4 Ways To Tell If Your Narcissism Is Healthy Or Dangerous
We all have a bit of narcissism in us; it’s just a question of how healthy this part of our personality is.
By definition, people who have strong narcissistic tendencies lack self-awareness of how their actions affect other people.
That’s why it’s important to know where you stand on the narcissism scale, so you can test your reality against that of others. Your support network can tell whether you need to be brought down to Earth or if you’re generally seeing things as others do. But first, try to get a gauge on it yourself by answering these four questions:
1. How easy is it for you to make someone you care about, such as a romantic partner or sibling, feel like you support and understand them?
Ask a loved one to answer this question for you.
Quite often, someone with narcissistic tendencies lacks an accurate understanding of how supportive they are. If you get feedback that people generally don’t feel supported by you, then it’s time to learn to build empathy, develop a more advanced ability to take on the perspectives of other people and practice experiencing gratitude toward people more often.
2. When your social media posts don’t get the likes or comments that you were expecting, how much does it affect your mood?
It’s wonderful to believe that what you say is super important. What it comes down to is whether or not you experience a severe ego insult when the world doesn’t agree with you or recognize your greatness.
Some narcissists make the mistake of expecting that, no matter what, their “friends,” “connections” and “followers” should reflect back to them their greatness via social media.
Don’t get me wrong; a strong sense of self-importance can go a long way. Inflated self-worth can rally people around you. It can inspire people to take action and it can help you further your career. However, if your fragile sense of self leaves you floored when the world fails to reflect back to you your greatness, it’s time to work on yourself.
Start by surrounding yourself with humble people and learn to combine your narcissism with a sense of having your feet planted securely on the floor.
3. When you’re chatting with someone, how well do you listen as opposed to steering the conversation toward sharing your own opinions or experiences?
The ability to listen to what other people have to say and make them feel heard and supported is an essential ingredient of a happy marriage and rewarding friendships.

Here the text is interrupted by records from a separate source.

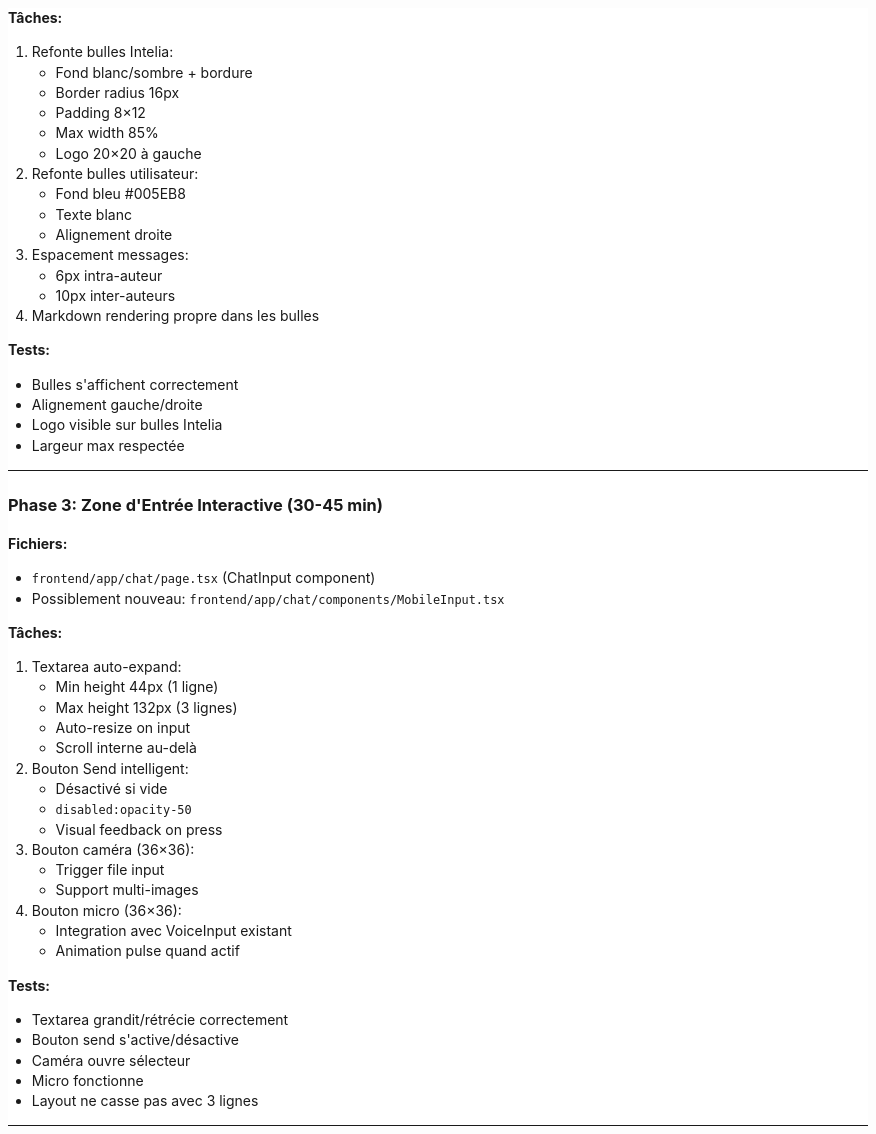 **Tâches:**
1. Refonte bulles Intelia:
   - Fond blanc/sombre + bordure
   - Border radius 16px
   - Padding 8×12
   - Max width 85%
   - Logo 20×20 à gauche
2. Refonte bulles utilisateur:
   - Fond bleu #005EB8
   - Texte blanc
   - Alignement droite
3. Espacement messages:
   - 6px intra-auteur
   - 10px inter-auteurs
4. Markdown rendering propre dans les bulles

**Tests:**
- Bulles s'affichent correctement
- Alignement gauche/droite
- Logo visible sur bulles Intelia
- Largeur max respectée

---

### Phase 3: Zone d'Entrée Interactive (30-45 min)
**Fichiers:**
- `frontend/app/chat/page.tsx` (ChatInput component)
- Possiblement nouveau: `frontend/app/chat/components/MobileInput.tsx`

**Tâches:**
1. Textarea auto-expand:
   - Min height 44px (1 ligne)
   - Max height 132px (3 lignes)
   - Auto-resize on input
   - Scroll interne au-delà
2. Bouton Send intelligent:
   - Désactivé si vide
   - `disabled:opacity-50`
   - Visual feedback on press
3. Bouton caméra (36×36):
   - Trigger file input
   - Support multi-images
4. Bouton micro (36×36):
   - Integration avec VoiceInput existant
   - Animation pulse quand actif

**Tests:**
- Textarea grandit/rétrécie correctement
- Bouton send s'active/désactive
- Caméra ouvre sélecteur
- Micro fonctionne
- Layout ne casse pas avec 3 lignes

---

Again, the best way to know if you’re a good listener is to ask a friend or family member whose opinion you value and who will be honest with you. You must be prepared, though, to hear that you suck as a listener. As a happiness expert, I am certain that the quality of being a good listener who stays in the moment and doesn’t get lost in his or her own thoughts is one of the biggest predictors of living a fulfilling life.
This ties into the next question….
4. When you learn about someone else’s success, amazing ability or good fortune, do you celebrate them or do you retreat into a painful, self-referential, what-does-this-say-about-me state of mind?
If you discovered that your neighbor (who you usually like) just upgraded to a fancy car, a new model that you covet, would you feel threatened? Would you feel happy for your neighbor in this situation or would you feel compelled to upgrade your car to make sure that, based on outward appearances, you look like you’re the richest one on the block?
If you’re constantly comparing yourself to others and feeling threatened by their achievements, then there’s very little room for happiness. Any benefits of self-importance will be short-lived if you’re constantly in self-referential mode. I can’t say enough about the importance of minimizing self-referential thinking.
In a nutshell, you must learn to see others’ success as a genuine reason for celebration.
The happiest people break out into celebratory mode when the people they love get what they want.
Of course, everyone is entitled to go through periods of hypersensitivity and depression, which tend to amplify what’s wrong with one’s own life, but in between these periods, it’s necessary to learn to bask in the glory of others.
I must add that therapy with the right psychologist can gradually alter unhealthy, narcissistic tendencies. However, unlike the prognosis of most other people who seek therapy, achieving substantial change in someone with a narcissistic personality can take months to years, even with the help of psychoanalysis.
Use these four questions as a guide for determining whether or not you need to develop some of the skills mentioned in this post. Remember, developing these skills is essential for having a satisfying life filled with amazing love, close friends and great career success.